The markets were essentially flat this week with the S&P 500 up only 0.11%. Small caps took a breather with the S&P 600 down 1.13%. Earnings season continues with 75% of companies beating earnings and showing an average positive surprise of 4.19%. The markets continue to work off an overbought condition and given short-term indicators are not oversold the recent weakness is likely to carry into next week.
S&P 500 Member Trend Strength
As shown below, the long-term outlook for the S&P 500 is clearly bullish as 86.6% of the 500 stocks in the index have bullish long-term trends, up from a reading of 85% a month ago. The market's intermediate-term outlook has also improved, jumping from 50.4% a month ago to 81.0%, pushing it deep into bullish territory. The market’s short-term outlook also strengthened to this week’s reading of 80.2% as it too moved deep into bullish territory. What is most important is the market’s strong long-term outlook, which still does not suggest a market top is forming.
* Note: Numbers reflect the percentage of members with rising moving averages: 200-day moving average (or 200d MA) is used for long-term outlook, 50d MA is used for intermediate outlook, and 20d MA is used for short-term outlook.
The most important section of the table below is the 200d SMA column, which sheds light on the market’s long-term health. As seen in the far right columns, you have 87% of stocks in the S&P 500 with rising 200d SMAs and 83.6% of stocks above their 200d SMA. Also, all ten sectors are in long-term bullish territory with more than 60% of their members having rising 200d SMAs.
S&P 500 Market Momentum
The Moving Average Convergence/Divergence (MACD) technical indicator is used to gauge the S&P 500’s momentum on a daily, weekly, and monthly basis. The daily MACD for the S&P 500 has been on a buy signal since the middle of October but is on the verge of moving to a sell signal should prices moderate much further.

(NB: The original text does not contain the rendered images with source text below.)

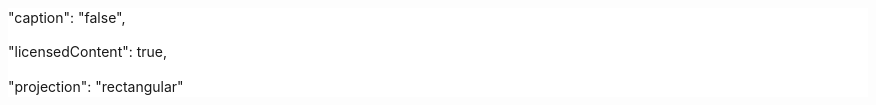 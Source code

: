  "caption": "false",                                                                                                                                                                                                                                                                                                                                                                                                                                                                                                                                                                                                                                                                                                                                                                                                                                                                                                                                                                                                                                   
                                                                                                                                                                                                                                                                                                                                                                                                                                                                                                                                                                                                                                                                                                                                                                                                                                                                                                                                                                                                                                                       
 "licensedContent": true,                                                                                                                                                                                                                                                                                                                                                                                                                                                                                                                                                                                                                                                                                                                                                                                                                                                                                                                                                                                                                              
                                                                                                                                                                                                                                                                                                                                                                                                                                                                                                                                                                                                                                                                                                                                                                                                                                                                                                                                                                                                                                                       
 "projection": "rectangular"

Digging into the details for the 500 stocks within the S&P 500 we can see that the daily momentum for the market has slipped to 59.0%, down from last week’s 77% reading and pushing it into neutral-bearish territory.
The intermediate momentum of the market improved from last week’s 61% reading to this week's 63% reading, with the market’s intermediate momentum barely in bullish territory.
The market’s long-term momentum remains solid at a strong 77% this week, putting it well into bullish territory.
While it is encouraging to see the market’s long-term momentum remains in bullish territory, the market’s weekly momentum had been diverging with the S&P 500’s advance with a series of lower highs. The weekly numbers have finally broken the string of lower highs on rallies as the current reading breached the highs seen in August.
52-Week Highs and Lows Data
The insightful Lowry Research Corporation conducted a study on market tops recently (click for link) in which they looked at all major market tops since the Great Depression and found selectivity is a hallmark of all market tops. Simply put, participation in the bull market fades as individual stocks enter their own private bear markets well before the market peaks. On average, 17.26% of stocks were at or within 2% of their 52-week highs on the day the market peaked while 22.26% were off by 20% or more from their highs, indicating more stocks were experiencing bear markets than were participating in rallying to new highs. For this reason, a look at 52-week breadth of the markets is helpful in detecting an approaching bull market top.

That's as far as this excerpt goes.